« Fières de nous »

Justine et Kim n’éprouvent pas trop de mal à digérer leurs récents exploits.

Lors d’une rencontre croisée réalisée dans le cadre du Sanex Trophy de Knokke-le-Zoute, elles n’ont cessé de clamer leur bonheur d’être restes ce qu’elles ont toujours voulu être : des filles comme les autres.

Quand vous entendez ou que vous lisez que vous êtes 5e et 6e joueuses mondiales, vous réalisez que c’est de vous que l’on parle?

Justine Henin: Non, pas encore trop. Il faut du temps pour réaliser tout ce qui se passe. Mais ce classement, cela change pour les gens mais pas pour nous. Cela dit, c’est assez difficile de se dire qu’il n’y a que quatre joueuses devant mais concrètement, cela ne modifie en rien la personnalité. Je ne lis plus la presse, donc, cela facilite les choses. Je vais encore mettre du temps pour digérer tout ce qui vient de se passer mais, d’un autre côté, il faut peut-être se dire que c’est assez normal, logique, que je sois cinquième joueuse mondiale.

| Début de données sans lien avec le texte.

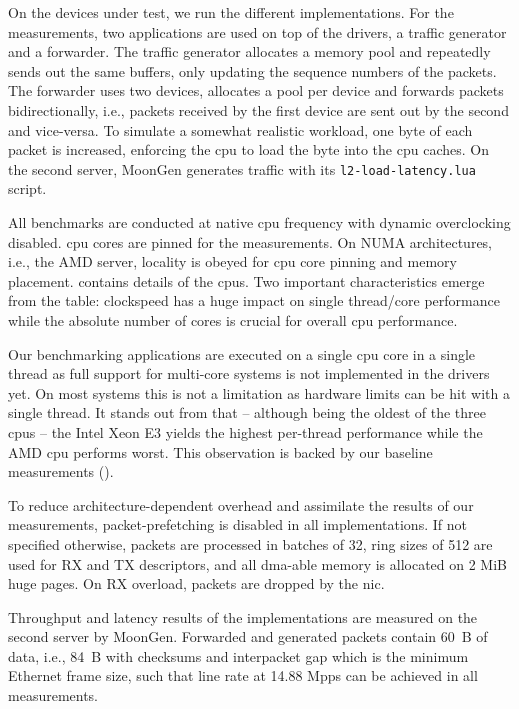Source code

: On the devices under test, we run the different implementations. For the
measurements, two applications are used on top of the drivers, a traffic
generator and a forwarder. The traffic generator allocates a memory pool and
repeatedly sends out the same buffers, only updating the sequence numbers of the
packets. The forwarder uses two devices, allocates a pool per device and
forwards packets bidirectionally, i.e., packets received by the first device are
sent out by the second and vice-versa. To simulate a somewhat realistic
workload, one byte of each packet is increased, enforcing the \ac{cpu} to load
the byte into the \ac{cpu} caches. On the second server, MoonGen
\cite{emmerich2015moongen} generates traffic with its
\texttt{l2-load-latency.lua} script.

All benchmarks are conducted at native \ac{cpu} frequency with dynamic
overclocking disabled. \ac{cpu} cores are pinned for the measurements. On NUMA
architectures, i.e., the AMD server, locality is obeyed for \ac{cpu} core
pinning and memory placement.  contains details of the \acp{cpu}.
Two important characteristics emerge from the table: clockspeed has a huge
impact on single thread/core performance while the absolute number of cores is
crucial for overall \ac{cpu} performance.

Our benchmarking applications are executed on a single \ac{cpu} core in a single
thread as full support for multi-core systems is not implemented in the drivers
yet. On most systems this is not a limitation as hardware limits can be hit with
a single thread. It stands out from  that -- although being the
oldest of the three \acp{cpu} -- the Intel Xeon E3 yields the highest per-thread
performance while the AMD \ac{cpu} performs worst. This observation is backed by
our baseline measurements ().

To reduce architecture-dependent overhead and assimilate the results of our
measurements, packet-prefetching is disabled in all implementations. If not
specified otherwise, packets are processed in batches of 32, ring sizes of 512
are used for RX and TX descriptors, and all \ac{dma}-able memory is allocated on
2 MiB huge pages. On RX overload, packets are dropped by the \ac{nic}.

Throughput and latency results of the implementations are measured on the second
server by MoonGen. Forwarded and generated packets contain 60~B of data, i.e.,
84~B with checksums and interpacket gap which is the minimum Ethernet frame
size, such that line rate at 14.88 Mpps can be achieved in all measurements.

Kim Clijsters: Je pense la même chose. Pour nous, le classement ne change rien mais il est évident que nous sommes devenues des joueuses très connues alors qu’il y a encore un an, peu de gens savaient qui nous étions. Cela change notre vie car on nous arrête dans la rue et on nous demande des autographes beaucoup plus souvent.

Vous estimez que vous êtes à votre place où que ce classement arrive un peu trop tôt dans votre carrière?

Justine: Je crois que les choses n’arrivent jamais trop tôt. Si Kim et moi avons ce classement, c’est parce que nous avons fait des gros sacrifices depuis que nous sommes toutes petites. Et, depuis le début de l’année, nous avons réalisé de tellement bonnes performances que nous devions nous retrouver aussi haut dans le classement.

Vous avez pourtant l’habitude de dire que vous aimiez prendre le temps d’emmagasiner de l’expérience. Or, depuis quelques mois, tout va très très vite.

Justine: Oui, c’est exact mais cela veut sans doute dire que j’ai beaucoup gagné sur le plan mental et en maturité. Tout m’a fait grandir très vite et les événements tennistiques récents constituent des expériences supplémentaires par rapport aux objectifs fixés.

Vous avez toujours rebondi plus ou moins rapidement sur des événements plutôt négatifs. En voyez-vous d’autres que vous auriez rencontrés au cours des semaines passées?

Justine: A vrai dire, il y a peu de choses qui ont été négatives à Wimbledon. Mais il y a toujours beaucoup de choses à travailler, au niveau de mon jeu par exemple. En dehors de cela, il va falloir que je réagisse de manière aussi positive que lorsque les choses allaient moins bien. Quand on n’est pas au top, ce n’est pas trop compliqué de faire mieux. Maintenant, ce ne sera pas aisé de faire encore mieux qu’à Paris ou à Londres.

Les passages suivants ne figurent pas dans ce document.